Entries supplied:

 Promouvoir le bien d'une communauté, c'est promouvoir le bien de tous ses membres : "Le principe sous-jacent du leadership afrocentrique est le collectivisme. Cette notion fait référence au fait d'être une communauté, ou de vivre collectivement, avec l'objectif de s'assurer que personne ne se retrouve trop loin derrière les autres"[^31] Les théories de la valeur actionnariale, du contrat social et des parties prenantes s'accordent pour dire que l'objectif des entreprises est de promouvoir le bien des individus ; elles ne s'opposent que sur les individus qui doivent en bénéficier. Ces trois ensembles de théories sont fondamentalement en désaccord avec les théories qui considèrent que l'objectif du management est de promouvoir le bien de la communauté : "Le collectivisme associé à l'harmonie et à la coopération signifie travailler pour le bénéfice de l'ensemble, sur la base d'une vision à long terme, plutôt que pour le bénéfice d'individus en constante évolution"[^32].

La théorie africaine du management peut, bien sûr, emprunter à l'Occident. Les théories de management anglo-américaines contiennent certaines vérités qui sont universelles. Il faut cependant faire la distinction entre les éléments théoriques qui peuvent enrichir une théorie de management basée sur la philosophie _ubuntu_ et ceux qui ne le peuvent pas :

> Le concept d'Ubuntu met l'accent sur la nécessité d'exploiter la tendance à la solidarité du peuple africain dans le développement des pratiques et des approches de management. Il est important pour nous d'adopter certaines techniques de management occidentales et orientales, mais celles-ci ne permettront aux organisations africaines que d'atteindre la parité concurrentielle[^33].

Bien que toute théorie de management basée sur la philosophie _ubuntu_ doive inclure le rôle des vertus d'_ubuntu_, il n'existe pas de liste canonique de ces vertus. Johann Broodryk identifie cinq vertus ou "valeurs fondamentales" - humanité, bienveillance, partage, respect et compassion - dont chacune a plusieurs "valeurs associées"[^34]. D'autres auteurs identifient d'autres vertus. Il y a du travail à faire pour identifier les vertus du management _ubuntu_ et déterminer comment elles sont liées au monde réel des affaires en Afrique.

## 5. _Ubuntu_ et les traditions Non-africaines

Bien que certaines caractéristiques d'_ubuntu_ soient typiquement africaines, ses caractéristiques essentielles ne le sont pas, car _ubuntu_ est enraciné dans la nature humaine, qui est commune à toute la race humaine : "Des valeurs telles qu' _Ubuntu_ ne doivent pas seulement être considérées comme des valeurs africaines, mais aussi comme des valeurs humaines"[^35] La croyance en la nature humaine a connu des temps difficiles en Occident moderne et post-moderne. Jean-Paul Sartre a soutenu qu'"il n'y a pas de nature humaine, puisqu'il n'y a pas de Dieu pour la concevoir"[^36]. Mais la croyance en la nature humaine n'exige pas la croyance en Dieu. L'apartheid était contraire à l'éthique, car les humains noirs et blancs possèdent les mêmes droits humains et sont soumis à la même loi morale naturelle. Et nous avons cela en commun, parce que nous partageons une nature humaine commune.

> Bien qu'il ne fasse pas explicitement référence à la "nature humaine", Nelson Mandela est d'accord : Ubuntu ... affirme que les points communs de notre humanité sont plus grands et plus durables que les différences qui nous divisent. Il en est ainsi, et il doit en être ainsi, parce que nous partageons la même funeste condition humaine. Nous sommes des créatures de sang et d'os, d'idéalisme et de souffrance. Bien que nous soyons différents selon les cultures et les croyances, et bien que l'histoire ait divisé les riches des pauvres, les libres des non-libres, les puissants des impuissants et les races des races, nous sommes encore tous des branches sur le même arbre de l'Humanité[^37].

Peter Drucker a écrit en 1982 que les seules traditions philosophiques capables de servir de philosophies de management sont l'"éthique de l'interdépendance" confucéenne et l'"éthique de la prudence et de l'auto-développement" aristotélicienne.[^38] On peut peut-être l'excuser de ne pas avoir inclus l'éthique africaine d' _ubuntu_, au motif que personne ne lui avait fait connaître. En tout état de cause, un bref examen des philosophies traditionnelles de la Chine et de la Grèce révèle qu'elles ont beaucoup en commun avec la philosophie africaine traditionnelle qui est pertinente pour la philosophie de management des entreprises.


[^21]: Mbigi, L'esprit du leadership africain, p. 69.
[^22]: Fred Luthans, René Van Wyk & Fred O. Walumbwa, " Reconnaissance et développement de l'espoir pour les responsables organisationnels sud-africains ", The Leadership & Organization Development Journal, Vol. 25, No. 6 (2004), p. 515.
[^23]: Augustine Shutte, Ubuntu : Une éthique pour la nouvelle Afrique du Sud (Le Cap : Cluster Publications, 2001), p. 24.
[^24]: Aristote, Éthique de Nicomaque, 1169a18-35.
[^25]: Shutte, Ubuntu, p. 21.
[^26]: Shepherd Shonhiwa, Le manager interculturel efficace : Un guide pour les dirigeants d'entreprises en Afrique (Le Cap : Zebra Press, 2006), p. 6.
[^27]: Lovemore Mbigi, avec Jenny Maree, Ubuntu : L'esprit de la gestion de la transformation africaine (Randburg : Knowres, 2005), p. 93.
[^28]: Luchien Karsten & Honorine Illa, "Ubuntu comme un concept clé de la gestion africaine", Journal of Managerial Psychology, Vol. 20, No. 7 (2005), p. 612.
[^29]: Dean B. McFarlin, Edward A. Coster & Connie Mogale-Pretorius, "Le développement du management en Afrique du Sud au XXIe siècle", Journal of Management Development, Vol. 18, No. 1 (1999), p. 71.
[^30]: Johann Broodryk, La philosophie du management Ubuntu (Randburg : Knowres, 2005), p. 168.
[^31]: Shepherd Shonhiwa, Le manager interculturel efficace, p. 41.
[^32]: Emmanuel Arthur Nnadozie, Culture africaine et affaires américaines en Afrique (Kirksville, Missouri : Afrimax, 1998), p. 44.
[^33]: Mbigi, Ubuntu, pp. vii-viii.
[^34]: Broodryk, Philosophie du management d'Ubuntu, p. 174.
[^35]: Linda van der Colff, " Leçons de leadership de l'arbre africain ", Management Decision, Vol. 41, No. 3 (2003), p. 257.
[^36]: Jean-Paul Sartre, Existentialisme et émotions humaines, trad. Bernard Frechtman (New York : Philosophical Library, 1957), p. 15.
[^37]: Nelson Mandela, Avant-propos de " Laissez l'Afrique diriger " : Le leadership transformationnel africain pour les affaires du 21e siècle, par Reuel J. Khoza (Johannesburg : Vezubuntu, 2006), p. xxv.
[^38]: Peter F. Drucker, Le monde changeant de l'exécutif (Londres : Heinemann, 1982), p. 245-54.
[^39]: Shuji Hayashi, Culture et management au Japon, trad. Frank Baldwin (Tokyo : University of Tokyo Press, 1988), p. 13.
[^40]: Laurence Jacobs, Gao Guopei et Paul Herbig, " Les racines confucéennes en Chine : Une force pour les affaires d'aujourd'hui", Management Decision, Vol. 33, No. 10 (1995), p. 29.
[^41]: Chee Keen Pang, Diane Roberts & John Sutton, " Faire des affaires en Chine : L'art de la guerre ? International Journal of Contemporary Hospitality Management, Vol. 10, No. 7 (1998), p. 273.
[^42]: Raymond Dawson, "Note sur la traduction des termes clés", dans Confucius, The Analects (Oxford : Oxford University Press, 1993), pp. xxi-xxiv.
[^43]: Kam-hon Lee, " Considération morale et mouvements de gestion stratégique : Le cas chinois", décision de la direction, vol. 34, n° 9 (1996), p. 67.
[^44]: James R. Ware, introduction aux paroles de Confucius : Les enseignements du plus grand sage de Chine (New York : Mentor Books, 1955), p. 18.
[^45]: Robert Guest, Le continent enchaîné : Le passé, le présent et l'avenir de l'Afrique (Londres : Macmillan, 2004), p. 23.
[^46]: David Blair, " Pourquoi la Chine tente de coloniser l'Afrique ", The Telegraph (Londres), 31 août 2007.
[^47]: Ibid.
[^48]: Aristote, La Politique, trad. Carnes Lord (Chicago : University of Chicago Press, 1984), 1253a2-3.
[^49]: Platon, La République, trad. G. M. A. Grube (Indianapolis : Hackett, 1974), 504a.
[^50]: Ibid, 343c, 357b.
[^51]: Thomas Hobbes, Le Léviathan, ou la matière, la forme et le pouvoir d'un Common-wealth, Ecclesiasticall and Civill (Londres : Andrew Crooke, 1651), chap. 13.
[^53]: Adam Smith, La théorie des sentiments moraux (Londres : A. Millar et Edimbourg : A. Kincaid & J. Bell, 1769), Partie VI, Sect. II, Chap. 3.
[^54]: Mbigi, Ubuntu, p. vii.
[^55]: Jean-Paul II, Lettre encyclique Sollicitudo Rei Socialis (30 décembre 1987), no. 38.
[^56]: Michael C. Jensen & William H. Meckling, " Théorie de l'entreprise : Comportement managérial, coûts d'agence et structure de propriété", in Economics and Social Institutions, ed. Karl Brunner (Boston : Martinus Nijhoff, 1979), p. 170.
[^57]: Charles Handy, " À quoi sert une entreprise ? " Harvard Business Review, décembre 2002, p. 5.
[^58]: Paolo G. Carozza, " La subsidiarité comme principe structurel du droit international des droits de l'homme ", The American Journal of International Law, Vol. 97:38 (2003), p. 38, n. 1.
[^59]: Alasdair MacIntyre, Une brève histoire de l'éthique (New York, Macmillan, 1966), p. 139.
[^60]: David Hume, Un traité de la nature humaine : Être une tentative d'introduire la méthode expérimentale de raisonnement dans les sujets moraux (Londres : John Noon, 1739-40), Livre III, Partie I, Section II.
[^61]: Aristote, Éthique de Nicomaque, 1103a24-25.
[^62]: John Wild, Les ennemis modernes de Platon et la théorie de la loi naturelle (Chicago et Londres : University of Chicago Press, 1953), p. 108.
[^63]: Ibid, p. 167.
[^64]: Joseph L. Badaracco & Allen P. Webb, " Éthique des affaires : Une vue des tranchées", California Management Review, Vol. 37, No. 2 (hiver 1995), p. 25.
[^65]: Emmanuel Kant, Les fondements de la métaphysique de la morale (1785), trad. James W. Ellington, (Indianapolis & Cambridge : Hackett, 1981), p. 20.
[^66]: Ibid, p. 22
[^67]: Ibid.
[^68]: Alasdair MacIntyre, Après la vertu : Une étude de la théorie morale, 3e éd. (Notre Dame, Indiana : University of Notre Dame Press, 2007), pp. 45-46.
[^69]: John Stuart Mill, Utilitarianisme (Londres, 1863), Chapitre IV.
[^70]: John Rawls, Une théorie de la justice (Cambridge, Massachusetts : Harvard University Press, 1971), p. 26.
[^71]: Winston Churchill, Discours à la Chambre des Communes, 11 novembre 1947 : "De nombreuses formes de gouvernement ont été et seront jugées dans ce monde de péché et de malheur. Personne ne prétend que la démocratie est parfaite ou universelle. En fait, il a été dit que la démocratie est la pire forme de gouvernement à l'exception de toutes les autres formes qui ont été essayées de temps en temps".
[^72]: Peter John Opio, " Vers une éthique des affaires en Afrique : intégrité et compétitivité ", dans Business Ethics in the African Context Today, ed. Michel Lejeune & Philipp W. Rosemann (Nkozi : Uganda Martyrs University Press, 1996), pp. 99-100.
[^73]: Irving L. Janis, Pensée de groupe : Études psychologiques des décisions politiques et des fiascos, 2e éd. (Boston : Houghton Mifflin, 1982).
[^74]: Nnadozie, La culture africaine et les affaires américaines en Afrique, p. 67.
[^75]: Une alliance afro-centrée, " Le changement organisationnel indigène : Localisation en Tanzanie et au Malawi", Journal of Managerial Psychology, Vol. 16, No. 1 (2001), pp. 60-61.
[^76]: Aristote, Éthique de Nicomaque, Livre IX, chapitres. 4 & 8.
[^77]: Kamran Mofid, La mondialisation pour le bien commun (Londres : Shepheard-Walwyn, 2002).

Task directions:
For the listing above, identify each line bearing "Emmanuel".

Solution to this exercise:
[^32]: Emmanuel Arthur Nnadozie, Culture africaine et affaires américaines en Afrique (Kirksville, Missouri : Afrimax, 1998), p. 44.
[^65]: Emmanuel Kant, Les fondements de la métaphysique de la morale (1785), trad. James W. Ellington, (Indianapolis & Cambridge : Hackett, 1981), p. 20.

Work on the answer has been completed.